Subject: geometry

name: Carlos

Iam: student

grade: 10

Can a infinite set be smaller than another infinite set? If so why?

Hi Carlos,

Infinity is something that no living person has ever seen, so naturally, there are different ways one might imagine it to be. The question is not so much which approach is correct, but which one is more useful. If you wish, you can simply say that infinity is not a number, but just a concept of being farther away than any place you can travel to, being larger than any number you can count to, coming after any time you can think of, and generally being beyond any limit. There is only one such infinity; since it is not a number, you can not do arithmetic with it.

However, there is a very different notion of infinity. In mathematics, it is often useful to work with the concept of "size." Size has the useful property of being comparable. When we compare finite sizes we often do so with numbers. If a theatre holds 300 people and 270 show up to see the movie, then we know that the number of seats is larger than the number of people since 300 is larger than 270. If you don't know the number of seats or the number of people you can still tell if there are more seats than people. Have everyone sit down. If there are seats left over then there are more seats than people.
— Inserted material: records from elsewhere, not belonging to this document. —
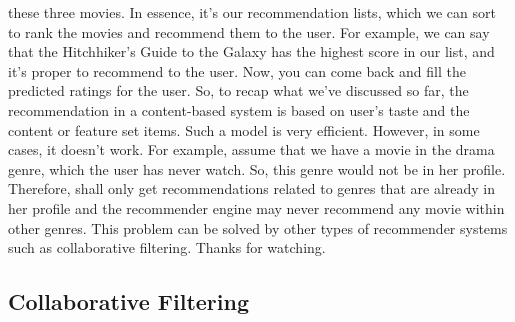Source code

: these three movies. In essence, it's our recommendation lists, which we can sort to rank the movies and recommend them to the user. For example, we can say that the Hitchhiker's Guide to the Galaxy has the highest score in our list, and it's proper to recommend to the user. Now, you can come back and fill the predicted ratings for the user. So, to recap what we've discussed so far, the recommendation in a content-based system is based on user's taste and the content or feature set items. Such a model is very efficient. However, in some cases, it doesn't work. For example, assume that we have a movie in the drama genre, which the user has never watch. So, this genre would not be in her profile. Therefore, shall only get recommendations related to genres that are already in her profile and the recommender engine may never recommend any movie within other genres. This problem can be solved by other types of recommender systems such as collaborative filtering. Thanks for watching.
		
	\subsection{Collaborative Filtering}
	
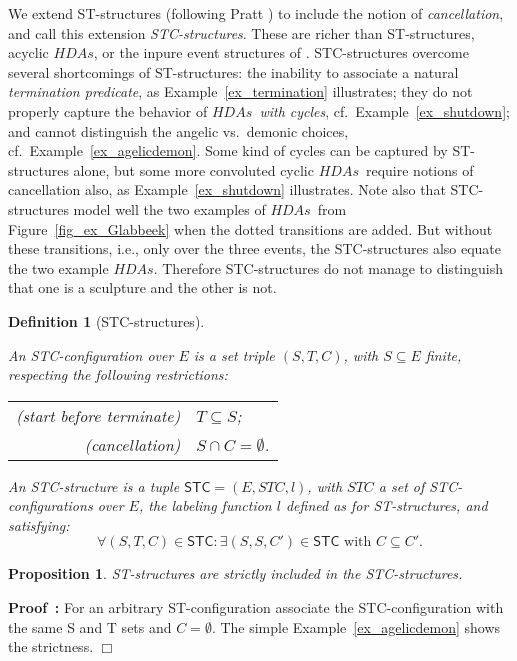 \documentclass[submission,copyright,creativecommons]{eptcs}
\newtheorem{proposition}[theorem]{Proposition}
\newtheorem{definition}[theorem]{Definition}
\newenvironment{proof}[1][\!\!\,]{\vspace{1ex}\noindent\textbf{Proof #1: }}{\hfill$\Box$\vspace{2ex}}
\newcommand\HDAs{\ensuremath{\mathit{HDAs}}}
\newcommand\STC{\ensuremath{\mathsf{STC}}}
\begin{document}
We extend ST-structures (following Pratt \cite{Pratt03trans_cancel}) to include the notion of \textit{cancellation}, and call this extension \textit{STC-structures}. These are richer than ST-structures, acyclic \HDAs, or the inpure event structures of \cite{GlabbeekP09configStruct}. 
STC-structures overcome several shortcomings of ST-structures: the inability to associate a natural \textit{termination predicate}, as Example~\ref{ex_termination} illustrates;  they do not properly capture the behavior of \textit{\HDAs\ with cycles}, cf.~Example~\ref{ex_shutdown}; and cannot distinguish the angelic vs.\ demonic choices, cf.~Example~\ref{ex_agelicdemon}. Some kind of cycles can be captured by ST-structures alone, but some more convoluted cyclic \HDAs\ require notions of cancellation also, as Example~\ref{ex_shutdown} illustrates. 
Note also that STC-structures model well the two examples of \HDAs\ from Figure~\ref{fig_ex_Glabbeek} when the dotted transitions are added. But without these transitions, i.e., only over the three events, the STC-structures also equate the two example \HDAs. Therefore STC-structures do not manage to distinguish that one is a sculpture and the other is not.

\begin{definition}[STC-structures]\label{def_STCstructures}\ 

An \emph{STC-configuration} over $E$ is a set triple $(S,T,C)$, with $S\subseteq E$ finite, respecting the following restrictions:
\begin{center}
\begin{tabular}{rl}
(start before terminate) & $T\subseteq S$;\\
(cancellation) & $S\cap C=\emptyset$.\\
\end{tabular} 
\end{center}
An \emph{STC-structure} is a tuple $\STC=(E,STC,l)$, with $STC$ a set of \emph{STC-configurations} over $E$, the labeling function $l$ defined as for ST-structures, and satisfying:
\[
\forall (S,T,C)\in\STC:\exists (S,S,C')\in\STC \mbox{ with }C\subseteq C'.
\]
\end{definition}

\begin{proposition}
ST-structures are strictly included in the STC-structures.
\end{proposition}

\begin{proof}
For an arbitrary ST-configuration associate the STC-configuration with the same S and T sets and $C=\emptyset$.
The simple Example~\ref{ex_agelicdemon} shows the strictness.
\end{proof}
\end{document}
This technique of matching the people with the seats is the essence of the method that mathematicians use to compare the sizes of sets, whether finite or infinite. It comes from Gerog Cantor, a mathematician who lived from 1845 to 1918.

Suppose that A and B are sets. A one-to-one correspondence between the sets is a matching of the elements of A and B so that each element of A is matched with one and only one element of B, and each element of B is matched with one and only one element of A. If you can construct a one-to-one correspondence between A and B then we say A and B are the same size. (More precisely A and B have the same cardinality.) If every attempt to construct a one-to-one correspondence between A and B, leaves B with elements that are not matched with elements of A, then we say that B is larger than A. (The cardinality of B is larger than the cardinality of A.) Hence, in the example above, the cardinality of the set of seats in the theatre is larger than the cardinality of the set of people, since every attempted arrangement of one person in each seat leaves some seats empty.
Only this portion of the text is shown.